As shown in above output, latency can be calculated by difference of time between the
“rs_ticket” message arrives at replicate database and the “rs_ticket” message
sent from primary database i.e. approximately two seconds ( 09:51:55:413 –
09:51:49:180 = 2 Seconds).
1.3.2 Throughput –
Throughput can be calculated by measuring latency (using above defined methods) for
given “work” (for example 1000 transactions or total bytes transferred).
Many commands can be used to to find out how much amount of data (i.e. in bytes) is
processed through replication server, for example using “admin who,sqm” column
“Bytes” shows the total number of bytes written. First run “admin who,sqm” and look for
the bytes column on the interested connection (below output shows only three column,
other column are not shown)
State Info Bytes

Awaiting Message 16777372:0 PRLRMDBS1 268793702
Awaiting Message 615:0 PRSDBS1.DBSvmst 24000982
Awaiting Message 606:0 PRSDBS1.DBSglep -926256804
Awaiting Message 379:1 DBS.DBSvmst_LC 81859762
Awaiting Message 378:1 DBS.DBSglep_LC -1344189992
Awaiting Message 378:0 DBS.DBSglep_LC 0
Awaiting Message 248:1 DBS.DBSwact_LC -1605776577
Awaiting Message 248:0 DBS.DBSwact_LC 0
Awaiting Message 236:1 DBS.DBSarpc_LC 68229190
Awaiting Message 231:1 DBS.DBSallc_LC 120230729
Awaiting Message 201:0 257502
Now process the batch load as mentioned in previous sections (i.e. to calculate latency)
and at the completion of batch replication execute “admin who,sqm” again
State Info Bytes

Awaiting Message 16777372:0 PRLRMDBS1 268793702
Awaiting Message 615:0 PRSDBS1.DBSvmst 24002982
Awaiting Message 606:0 PRSDBS1.DBSglep -926256804
Awaiting Message 378:1 DBS.DBSglep_LC -1344189992
Awaiting Message 378:0 DBS.DBSglep_LC 0
Awaiting Message 248:1 DBS.DBSwact_LC -1605745641

State Info Bytes
Awaiting Message 248:0 DBS.DBSwact_LC 0
As shown during the batch load total 2000 (24002982 – 24000982) bytes were processed
by the replication server. To calculate throughput divide total bytes transfer (i.e 2000
bytes) by total latency (2 second from previous section) i.e. 1000 bytes/sec will be the
final throughput.
Another method to calculate total bytes transferred (in order to calculate throughput) is
using “admin statistics,SQM,BytesWritten” command.

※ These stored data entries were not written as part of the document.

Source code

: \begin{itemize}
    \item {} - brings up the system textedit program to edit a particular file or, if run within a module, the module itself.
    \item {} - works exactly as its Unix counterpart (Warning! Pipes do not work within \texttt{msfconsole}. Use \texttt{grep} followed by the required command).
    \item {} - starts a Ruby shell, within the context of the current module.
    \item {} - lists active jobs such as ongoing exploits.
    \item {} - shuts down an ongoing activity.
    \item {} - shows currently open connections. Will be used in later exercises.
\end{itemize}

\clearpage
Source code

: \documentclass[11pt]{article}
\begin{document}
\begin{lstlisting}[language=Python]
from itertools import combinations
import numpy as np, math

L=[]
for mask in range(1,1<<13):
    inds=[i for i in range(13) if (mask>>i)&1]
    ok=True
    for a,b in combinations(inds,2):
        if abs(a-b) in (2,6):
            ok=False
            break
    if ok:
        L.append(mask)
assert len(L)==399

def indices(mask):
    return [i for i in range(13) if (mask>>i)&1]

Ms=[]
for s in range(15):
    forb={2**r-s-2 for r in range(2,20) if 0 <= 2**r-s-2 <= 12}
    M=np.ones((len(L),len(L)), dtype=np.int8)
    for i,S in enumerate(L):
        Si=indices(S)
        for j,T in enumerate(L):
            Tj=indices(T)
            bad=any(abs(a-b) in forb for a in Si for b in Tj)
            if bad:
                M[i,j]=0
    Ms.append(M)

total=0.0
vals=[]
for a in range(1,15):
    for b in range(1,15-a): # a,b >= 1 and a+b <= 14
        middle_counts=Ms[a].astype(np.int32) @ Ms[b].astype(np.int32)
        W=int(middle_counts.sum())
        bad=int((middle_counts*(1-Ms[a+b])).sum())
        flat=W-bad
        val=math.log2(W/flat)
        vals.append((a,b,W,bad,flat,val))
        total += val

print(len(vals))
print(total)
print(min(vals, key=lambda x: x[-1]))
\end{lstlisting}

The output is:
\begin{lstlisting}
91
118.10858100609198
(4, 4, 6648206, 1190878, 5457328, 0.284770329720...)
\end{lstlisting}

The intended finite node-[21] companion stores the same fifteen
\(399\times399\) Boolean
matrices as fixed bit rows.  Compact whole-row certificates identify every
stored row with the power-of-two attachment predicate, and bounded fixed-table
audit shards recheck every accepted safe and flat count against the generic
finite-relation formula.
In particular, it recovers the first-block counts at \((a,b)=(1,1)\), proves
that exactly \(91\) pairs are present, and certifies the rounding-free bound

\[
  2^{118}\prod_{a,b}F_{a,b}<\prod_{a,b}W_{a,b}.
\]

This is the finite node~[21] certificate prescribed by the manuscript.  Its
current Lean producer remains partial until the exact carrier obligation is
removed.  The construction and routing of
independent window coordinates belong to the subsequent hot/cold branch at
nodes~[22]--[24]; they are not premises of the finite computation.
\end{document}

Make sure to reset
counter before starting the large batch in primary database by executing “admin
statistics,reset”.
1.3.3 Statistics monitoring (i.e. Monitor counters) –

Monitors and counters can be used to monitor replication in more detail fashion not
limited to
• Finding “ignored” transactions
• Managing segments
• Finding transaction sizes
• Finding command sizes
• Calculating throughput and latency
• Calculating read/write rate for stable device
• Help configuring replication to its optimal (i.e. sizing SQT size, parallel DSI etc)
Monitoring counters for replication server in version 12.6 was done using following two
commands

1> admin who
2> go
.
.
1> admin statistics
2> go

Counters provides details related to following replication modules
• CM
• DIST
• DSI
• DSIEXEC
• REPAGENT
• RSI
• SQM
• SQT
• STS
The counters can be distinctly identified for each instance (i.e. occurrence) of the module.
Counters for single-instance module can be identified by their respective module name
(for example STS, CM). For multi-instance they can identified using following two ways
• Module name and instance ID (i.e. LDBID,DBID) for example, RSI/DSI-S/DIST
• Module name, instance ID and instance value for example, SQT/DSI-Exec
Replication Monitors and counters can be assigned into one of following groups based on
their outputs (i.e. characteristic of generated statistics)
• Observers – Results in number of occurrences

• Monitors – Result their current value
• Counters – Results collection statistics
Additionally, each replication Monitors and counters can have one or more following
status by their end results are calculated
• CNT_SYSMON – These counters can be used by “admin statistics, sysmon”
command
• CNT_MUST_SAMPLE – Their results are always in sampled form
• CNT_NO_RESET – Cannot be reset (i.e. initialized)
• CNT_DURATION – Counters which measure durations
• CNT_KEEP_OLD – Counters which keeps their current and previous values
• CNF_CONFIGURE – Counters which keeps current value of replication configuration
parameter
1.3.3.1 Replication counters version 12.6 –

Use stored procedure “rs_helpcounter” (in related RSSD) to find detail information on
each counter.
In this version, counters are categorized in following types

• Total
• Last
• Max
• Avg
Following methods can be used to monitor the counters

Using “admin statistics” – Quick and easy way to monitor the replication counters. For
example, simply executing “admin statistics,sysmon” will list out all non-intrusive counters
in this category. Detail explanation about those counters can be obtained by executing
“rs_helpcounter sysmon”.
Configuring replication server to collect counters – This is the recommended method to
monitor the replication counters in order to derive performance and other useful statistics
for the replication system. Below are high level steps for the setup
Start sampling for all types (intrusive/non-intrusive) counters – Following commands
can be used
configure replication server set “stat_sampling” to “ON”
admin stats_intrusive_counter,”ON”
Start collecting the counters into RSSD (..make sure to monitor RSSD database) –
This step will collect the counters into following RSSD tables at regular interval
rs_statcounters – Details about ALL counters.
rs_statdetail – Collected counters
rs_statrun – Stored statistical information for each collection (i.e. flush to RSSD)
Following commands can be used to setup the collection
1. configure replication server set “stat_flush_rssd” to “ON”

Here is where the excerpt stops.